Within the records, tally the lines that contain "private" and reply with that number only.

**Records shown**
BEGIN

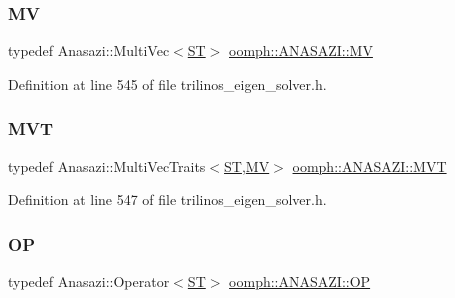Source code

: \mbox{\label{classoomph_1_1ANASAZI_aa1922409eb193949b0cb4e89d43316ed}} 
\subsubsection{\texorpdfstring{MV}{MV}}
{\footnotesize\ttfamily typedef Anasazi\+::\+Multi\+Vec$<$\hyperlink{classoomph_1_1ANASAZI_a604b8dc6a0618d81dfce82849d5b47a7}{ST}$>$ \hyperlink{classoomph_1_1ANASAZI_aa1922409eb193949b0cb4e89d43316ed}{oomph\+::\+A\+N\+A\+S\+A\+Z\+I\+::\+MV}\hspace{0.3cm}{\ttfamily [private]}}



Definition at line 545 of file trilinos\+\_\+eigen\+\_\+solver.\+h.

\mbox{\label{classoomph_1_1ANASAZI_a7c667c5531aff020a4dbd95f0cebba8b}} 
\subsubsection{\texorpdfstring{M\+VT}{MVT}}
{\footnotesize\ttfamily typedef Anasazi\+::\+Multi\+Vec\+Traits$<$\hyperlink{classoomph_1_1ANASAZI_a604b8dc6a0618d81dfce82849d5b47a7}{ST},\hyperlink{classoomph_1_1ANASAZI_aa1922409eb193949b0cb4e89d43316ed}{MV}$>$ \hyperlink{classoomph_1_1ANASAZI_a7c667c5531aff020a4dbd95f0cebba8b}{oomph\+::\+A\+N\+A\+S\+A\+Z\+I\+::\+M\+VT}\hspace{0.3cm}{\ttfamily [private]}}



Definition at line 547 of file trilinos\+\_\+eigen\+\_\+solver.\+h.

\mbox{\label{classoomph_1_1ANASAZI_ac89159c0da5e64ce641a2bcb8bd2d2be}} 
\subsubsection{\texorpdfstring{OP}{OP}}
{\footnotesize\ttfamily typedef Anasazi\+::\+Operator$<$\hyperlink{classoomph_1_1ANASAZI_a604b8dc6a0618d81dfce82849d5b47a7}{ST}$>$ \hyperlink{classoomph_1_1ANASAZI_ac89159c0da5e64ce641a2bcb8bd2d2be}{oomph\+::\+A\+N\+A\+S\+A\+Z\+I\+::\+OP}\hspace{0.3cm}{\ttfamily [private]}}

END

**Task response**
3